### What the exercise asks
From the first line of the data below through the line bearing "You will now see 3 solutions according to", reproduce each line exactly; do not include pictures.

### Listed records
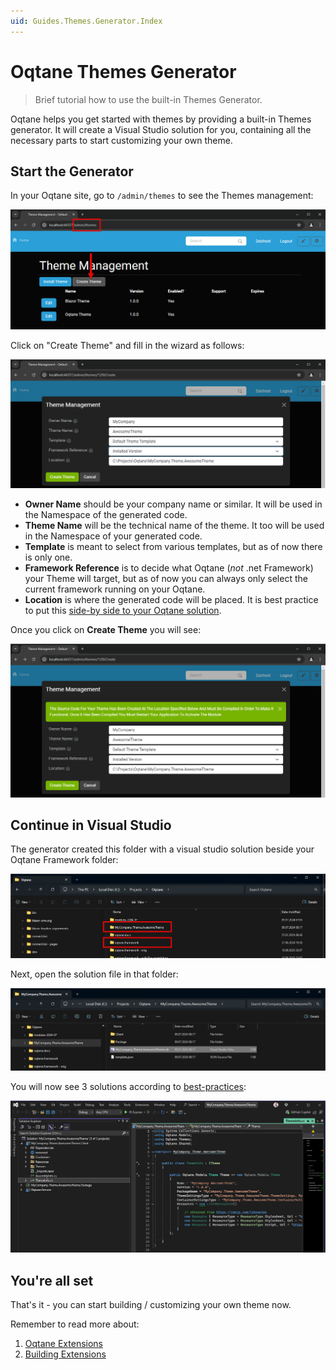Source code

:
 ```yaml
---
uid: Guides.Themes.Generator.Index
---
```


# Oqtane Themes Generator

> Brief tutorial how to use the built-in Themes Generator.

Oqtane helps you get started with themes by providing a built-in
Themes generator. It will create a Visual Studio solution for you,
containing all the necessary parts to start customizing your own theme.

## Start the Generator

In your Oqtane site, go to `/admin/themes` to see the Themes management:

<img src="./assets/theme-wizard-step-before.jpg" class="full-width">

Click on "Create Theme" and fill in the wizard as follows:

<img src="./assets/theme-wizard-step-1.jpg" class="full-width">

* **Owner Name** should be your company name or similar.
    It will be used in the Namespace of the generated code.
* **Theme Name** will be the technical name of the theme.
    It too will be used in the Namespace of your generated code.
* **Template** is meant to select from various templates,
    but as of now there is only one.
* **Framework Reference** is to decide what Oqtane (_not_ .net Framework) your
    Theme will target, but as of now you can always only select the
    current framework running on your Oqtane.
* **Location** is where the generated code will be placed.
    It is best practice to put this
    [side-by side to your Oqtane solution](xref:Guides.Extensions.BestPractice.SeparateSolutions.Index).

Once you click on **Create Theme** you will see:

<img src="./assets/theme-wizard-confirmation.jpg" class="full-width">

## Continue in Visual Studio

The generator created this folder with a visual studio solution
beside your Oqtane Framework folder:

<img src="./assets/theme-folder-side-by-side.jpg" class="full-width">

Next, open the solution file in that folder:

<img src="./assets/theme-folder-solution-file.jpg" class="full-width">

You will now see 3 solutions according to
[best-practices](xref:Guides.Extensions.BestPractice.SeparateSolutions.Index):

<img src="./assets/theme-solution-showing-theme-info.jpg" class="full-width">

## You're all set

That's it - you can start building / customizing your own theme now.

Remember to read more about:

1. [Oqtane Extensions](xref:Guides.Extensions.Index)
1. [Building Extensions](xref:Guides.Extensions.Build.Index)
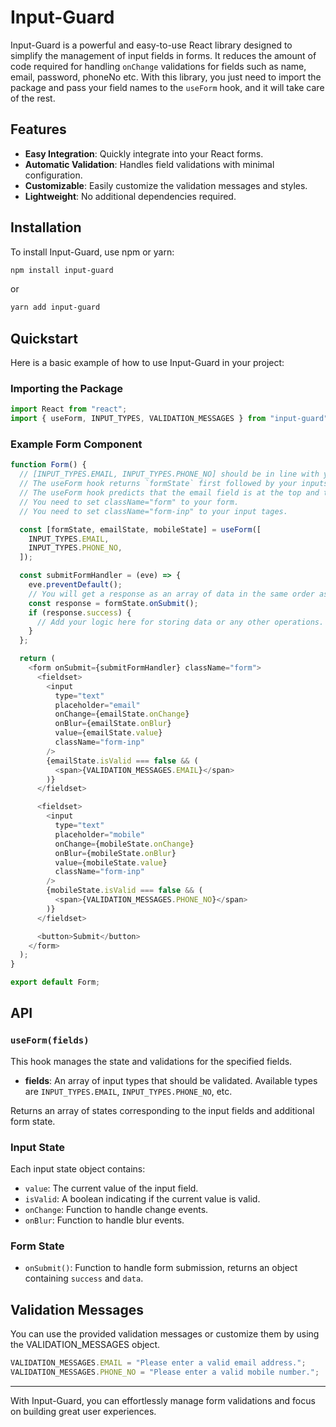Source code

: # Input-Guard

Input-Guard is a powerful and easy-to-use React library designed to simplify the management of input fields in forms. It reduces the amount of code required for handling `onChange` validations for fields such as name, email, password, phoneNo etc. With this library, you just need to import the package and pass your field names to the `useForm` hook, and it will take care of the rest.

## Features

- **Easy Integration**: Quickly integrate into your React forms.
- **Automatic Validation**: Handles field validations with minimal configuration.
- **Customizable**: Easily customize the validation messages and styles.
- **Lightweight**: No additional dependencies required.

## Installation

To install Input-Guard, use npm or yarn:

```bash
npm install input-guard
```

or

```bash
yarn add input-guard
```

## Quickstart

Here is a basic example of how to use Input-Guard in your project:

### Importing the Package

```javascript
import React from "react";
import { useForm, INPUT_TYPES, VALIDATION_MESSAGES } from "input-guard";
```

### Example Form Component

```javascript
function Form() {
  // [INPUT_TYPES.EMAIL, INPUT_TYPES.PHONE_NO] should be in line with your form input fields.
  // The useForm hook returns `formState` first followed by your inputstates, in the specified order.
  // The useForm hook predicts that the email field is at the top and then mobile.
  // You need to set className="form" to your form.
  // You need to set className="form-inp" to your input tages.

  const [formState, emailState, mobileState] = useForm([
    INPUT_TYPES.EMAIL,
    INPUT_TYPES.PHONE_NO,
  ]);

  const submitFormHandler = (eve) => {
    eve.preventDefault();
    // You will get a response as an array of data in the same order as passed in the `useForm` hook.
    const response = formState.onSubmit();
    if (response.success) {
      // Add your logic here for storing data or any other operations.
    }
  };

  return (
    <form onSubmit={submitFormHandler} className="form">
      <fieldset>
        <input
          type="text"
          placeholder="email"
          onChange={emailState.onChange}
          onBlur={emailState.onBlur}
          value={emailState.value}
          className="form-inp"
        />
        {emailState.isValid === false && (
          <span>{VALIDATION_MESSAGES.EMAIL}</span>
        )}
      </fieldset>

      <fieldset>
        <input
          type="text"
          placeholder="mobile"
          onChange={mobileState.onChange}
          onBlur={mobileState.onBlur}
          value={mobileState.value}
          className="form-inp"
        />
        {mobileState.isValid === false && (
          <span>{VALIDATION_MESSAGES.PHONE_NO}</span>
        )}
      </fieldset>

      <button>Submit</button>
    </form>
  );
}

export default Form;
```

## API

### `useForm(fields)`

This hook manages the state and validations for the specified fields.

- **fields**: An array of input types that should be validated. Available types are `INPUT_TYPES.EMAIL`, `INPUT_TYPES.PHONE_NO`, etc.

Returns an array of states corresponding to the input fields and additional form state.

### Input State

Each input state object contains:

- `value`: The current value of the input field.
- `isValid`: A boolean indicating if the current value is valid.
- `onChange`: Function to handle change events.
- `onBlur`: Function to handle blur events.

### Form State

- `onSubmit()`: Function to handle form submission, returns an object containing `success` and `data`.

## Validation Messages

You can use the provided validation messages or customize them by using the VALIDATION_MESSAGES object.

```javascript
VALIDATION_MESSAGES.EMAIL = "Please enter a valid email address.";
VALIDATION_MESSAGES.PHONE_NO = "Please enter a valid mobile number.";
```

---

With Input-Guard, you can effortlessly manage form validations and focus on building great user experiences.
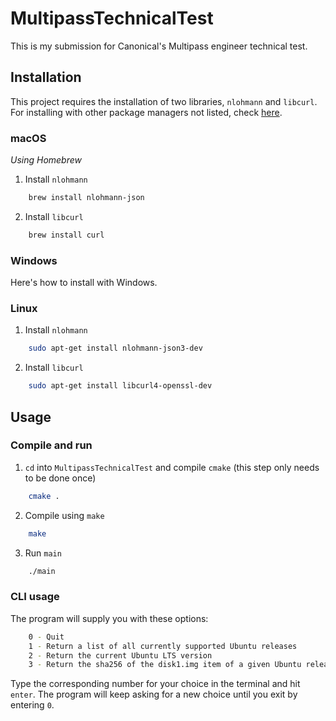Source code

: # MultipassTechnicalTest
This is my submission for Canonical's Multipass engineer technical test.

## Installation
This project requires the installation of two libraries, `nlohmann` and `libcurl`.
For installing with other package managers not listed, check [here](https://json.nlohmann.me/integration/package_managers/).

### macOS
_Using Homebrew_
1. Install `nlohmann`
```sh
    brew install nlohmann-json
```
2. Install `libcurl`
```sh
    brew install curl
```

### Windows
Here's how to install with Windows.

### Linux
1. Install `nlohmann`
```sh
    sudo apt-get install nlohmann-json3-dev
```
2. Install `libcurl`
```sh
    sudo apt-get install libcurl4-openssl-dev
```

## Usage

### Compile and run
1. `cd` into `MultipassTechnicalTest` and compile `cmake` (this step only needs to be done once)
```sh
    cmake .
```
2. Compile using `make`
```sh
    make
```
3. Run `main`
```sh
    ./main
```

### CLI usage
The program will supply you with these options:
```sh
    0 - Quit
    1 - Return a list of all currently supported Ubuntu releases
    2 - Return the current Ubuntu LTS version
    3 - Return the sha256 of the disk1.img item of a given Ubuntu release
```
Type the corresponding number for your choice in the terminal and hit `enter`.
The program will keep asking for a new choice until you exit by entering `0`.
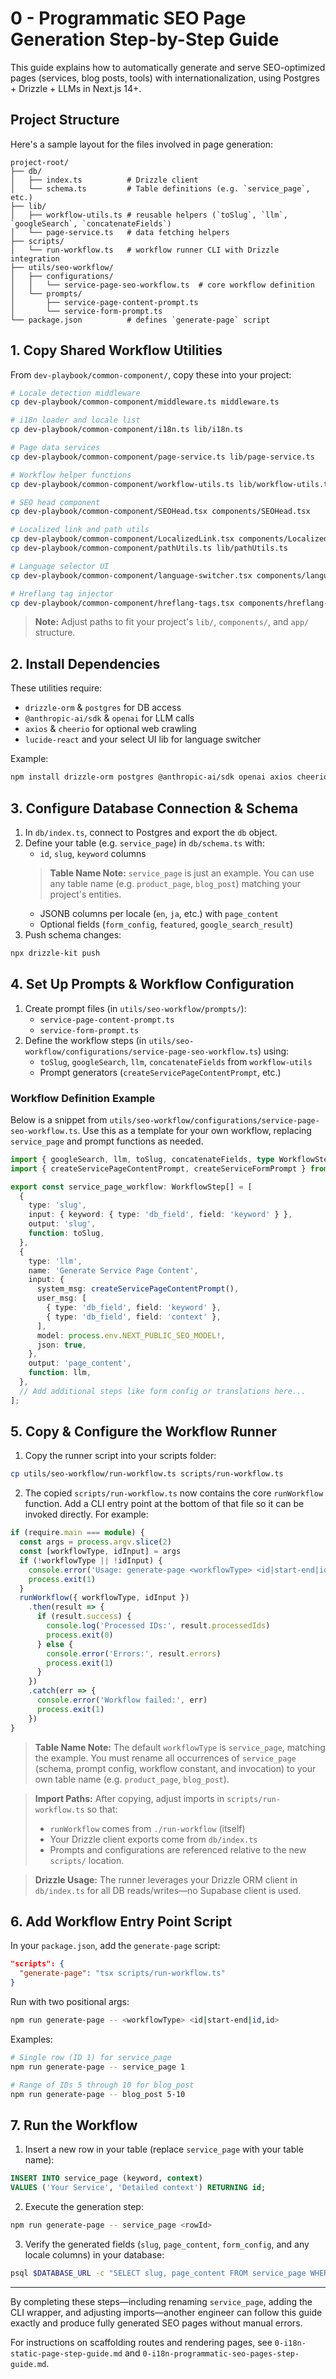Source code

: # 0 - Programmatic SEO Page Generation Step-by-Step Guide

This guide explains how to automatically generate and serve SEO-optimized pages (services, blog posts, tools) with internationalization, using Postgres + Drizzle + LLMs in Next.js 14+.

## Project Structure

Here's a sample layout for the files involved in page generation:

```text
project-root/
├── db/
│   ├── index.ts          # Drizzle client
│   └── schema.ts         # Table definitions (e.g. `service_page`, etc.)
├── lib/
│   ├── workflow-utils.ts # reusable helpers (`toSlug`, `llm`, `googleSearch`, `concatenateFields`)
│   └── page-service.ts   # data fetching helpers
├── scripts/
│   └── run-workflow.ts   # workflow runner CLI with Drizzle integration
├── utils/seo-workflow/
│   ├── configurations/
│   │   └── service-page-seo-workflow.ts  # core workflow definition
│   └── prompts/
│       ├── service-page-content-prompt.ts
│       └── service-form-prompt.ts
└── package.json          # defines `generate-page` script
```

## 1. Copy Shared Workflow Utilities

From `dev-playbook/common-component/`, copy these into your project:

```bash
# Locale detection middleware
cp dev-playbook/common-component/middleware.ts middleware.ts

# i18n loader and locale list
cp dev-playbook/common-component/i18n.ts lib/i18n.ts

# Page data services
cp dev-playbook/common-component/page-service.ts lib/page-service.ts

# Workflow helper functions
cp dev-playbook/common-component/workflow-utils.ts lib/workflow-utils.ts

# SEO head component
cp dev-playbook/common-component/SEOHead.tsx components/SEOHead.tsx

# Localized link and path utils
cp dev-playbook/common-component/LocalizedLink.tsx components/LocalizedLink.tsx
cp dev-playbook/common-component/pathUtils.ts lib/pathUtils.ts

# Language selector UI
cp dev-playbook/common-component/language-switcher.tsx components/language-switcher.tsx

# Hreflang tag injector
cp dev-playbook/common-component/hreflang-tags.tsx components/hreflang-tags.tsx
```

> **Note:** Adjust paths to fit your project's `lib/`, `components/`, and `app/` structure.

## 2. Install Dependencies

These utilities require:

- `drizzle-orm` & `postgres` for DB access
- `@anthropic-ai/sdk` & `openai` for LLM calls
- `axios` & `cheerio` for optional web crawling
- `lucide-react` and your select UI lib for language switcher

Example:
```bash
npm install drizzle-orm postgres @anthropic-ai/sdk openai axios cheerio lucide-react
```

## 3. Configure Database Connection & Schema

1. In `db/index.ts`, connect to Postgres and export the `db` object.
2. Define your table (e.g. `service_page`) in `db/schema.ts` with:
   - `id`, `slug`, `keyword` columns
   > **Table Name Note:** `service_page` is just an example. You can use any table name (e.g. `product_page`, `blog_post`) matching your project's entities.
   - JSONB columns per locale (`en`, `ja`, etc.) with `page_content`
   - Optional fields (`form_config`, `featured`, `google_search_result`)
3. Push schema changes:
```bash
npx drizzle-kit push
```

## 4. Set Up Prompts & Workflow Configuration

1. Create prompt files (in `utils/seo-workflow/prompts/`):
   - `service-page-content-prompt.ts`
   - `service-form-prompt.ts`
2. Define the workflow steps (in `utils/seo-workflow/configurations/service-page-seo-workflow.ts`) using:
   - `toSlug`, `googleSearch`, `llm`, `concatenateFields` from `workflow-utils`
   - Prompt generators (`createServicePageContentPrompt`, etc.)

### Workflow Definition Example
Below is a snippet from `utils/seo-workflow/configurations/service-page-seo-workflow.ts`. Use this as a template for your own workflow, replacing `service_page` and prompt functions as needed.
```ts
import { googleSearch, llm, toSlug, concatenateFields, type WorkflowStep, type ParallelledExecutionStep } from '@/common-component/workflow-utils';
import { createServicePageContentPrompt, createServiceFormPrompt } from '../prompts';

export const service_page_workflow: WorkflowStep[] = [
  {
    type: 'slug',
    input: { keyword: { type: 'db_field', field: 'keyword' } },
    output: 'slug',
    function: toSlug,
  },
  {
    type: 'llm',
    name: 'Generate Service Page Content',
    input: {
      system_msg: createServicePageContentPrompt(),
      user_msg: [
        { type: 'db_field', field: 'keyword' },
        { type: 'db_field', field: 'context' },
      ],
      model: process.env.NEXT_PUBLIC_SEO_MODEL!,
      json: true,
    },
    output: 'page_content',
    function: llm,
  },
  // Add additional steps like form config or translations here...
];
```

## 5. Copy & Configure the Workflow Runner

1. Copy the runner script into your scripts folder:
```bash
cp utils/seo-workflow/run-workflow.ts scripts/run-workflow.ts
```

2. The copied `scripts/run-workflow.ts` now contains the core `runWorkflow` function. Add a CLI entry point at the bottom of that file so it can be invoked directly. For example:
```ts
if (require.main === module) {
  const args = process.argv.slice(2)
  const [workflowType, idInput] = args
  if (!workflowType || !idInput) {
    console.error('Usage: generate-page <workflowType> <id|start-end|id,id>')
    process.exit(1)
  }
  runWorkflow({ workflowType, idInput })
    .then(result => {
      if (result.success) {
        console.log('Processed IDs:', result.processedIds)
        process.exit(0)
      } else {
        console.error('Errors:', result.errors)
        process.exit(1)
      }
    })
    .catch(err => {
      console.error('Workflow failed:', err)
      process.exit(1)
    })
}
```

> **Table Name Note:** The default `workflowType` is `service_page`, matching the example. You must rename all occurrences of `service_page` (schema, prompt config, workflow constant, and invocation) to your own table name (e.g. `product_page`, `blog_post`).

> **Import Paths:** After copying, adjust imports in `scripts/run-workflow.ts` so that:
> - `runWorkflow` comes from `./run-workflow` (itself)
> - Your Drizzle client exports come from `db/index.ts`
> - Prompts and configurations are referenced relative to the new `scripts/` location.

> **Drizzle Usage:** The runner leverages your Drizzle ORM client in `db/index.ts` for all DB reads/writes—no Supabase client is used.

## 6. Add Workflow Entry Point Script

In your `package.json`, add the `generate-page` script:
```json
"scripts": {
  "generate-page": "tsx scripts/run-workflow.ts"
}
```

Run with two positional args:
```bash
npm run generate-page -- <workflowType> <id|start-end|id,id>
```

Examples:
```bash
# Single row (ID 1) for service_page
npm run generate-page -- service_page 1

# Range of IDs 5 through 10 for blog_post
npm run generate-page -- blog_post 5-10
```

## 7. Run the Workflow

1. Insert a new row in your table (replace `service_page` with your table name):
```sql
INSERT INTO service_page (keyword, context)
VALUES ('Your Service', 'Detailed context') RETURNING id;
```

2. Execute the generation step:
```bash
npm run generate-page -- service_page <rowId>
```

3. Verify the generated fields (`slug`, `page_content`, `form_config`, and any locale columns) in your database:
```bash
psql $DATABASE_URL -c "SELECT slug, page_content FROM service_page WHERE id = <rowId>;"
```

---

By completing these steps—including renaming `service_page`, adding the CLI wrapper, and adjusting imports—another engineer can follow this guide exactly and produce fully generated SEO pages without manual errors.

For instructions on scaffolding routes and rendering pages, see `0-i18n-static-page-step-guide.md` and `0-i18n-programmatic-seo-pages-step-guide.md`.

### Your solution
Source code

:
 ```yaml
---
uid: Guides.Themes.Generator.Index
---
```


# Oqtane Themes Generator

> Brief tutorial how to use the built-in Themes Generator.

Oqtane helps you get started with themes by providing a built-in
Themes generator. It will create a Visual Studio solution for you,
containing all the necessary parts to start customizing your own theme.

## Start the Generator

In your Oqtane site, go to `/admin/themes` to see the Themes management:

<img src="./assets/theme-wizard-step-before.jpg" class="full-width">

Click on "Create Theme" and fill in the wizard as follows:

<img src="./assets/theme-wizard-step-1.jpg" class="full-width">

* **Owner Name** should be your company name or similar.
    It will be used in the Namespace of the generated code.
* **Theme Name** will be the technical name of the theme.
    It too will be used in the Namespace of your generated code.
* **Template** is meant to select from various templates,
    but as of now there is only one.
* **Framework Reference** is to decide what Oqtane (_not_ .net Framework) your
    Theme will target, but as of now you can always only select the
    current framework running on your Oqtane.
* **Location** is where the generated code will be placed.
    It is best practice to put this
    [side-by side to your Oqtane solution](xref:Guides.Extensions.BestPractice.SeparateSolutions.Index).

Once you click on **Create Theme** you will see:

<img src="./assets/theme-wizard-confirmation.jpg" class="full-width">

## Continue in Visual Studio

The generator created this folder with a visual studio solution
beside your Oqtane Framework folder:

<img src="./assets/theme-folder-side-by-side.jpg" class="full-width">

Next, open the solution file in that folder:

<img src="./assets/theme-folder-solution-file.jpg" class="full-width">

You will now see 3 solutions according to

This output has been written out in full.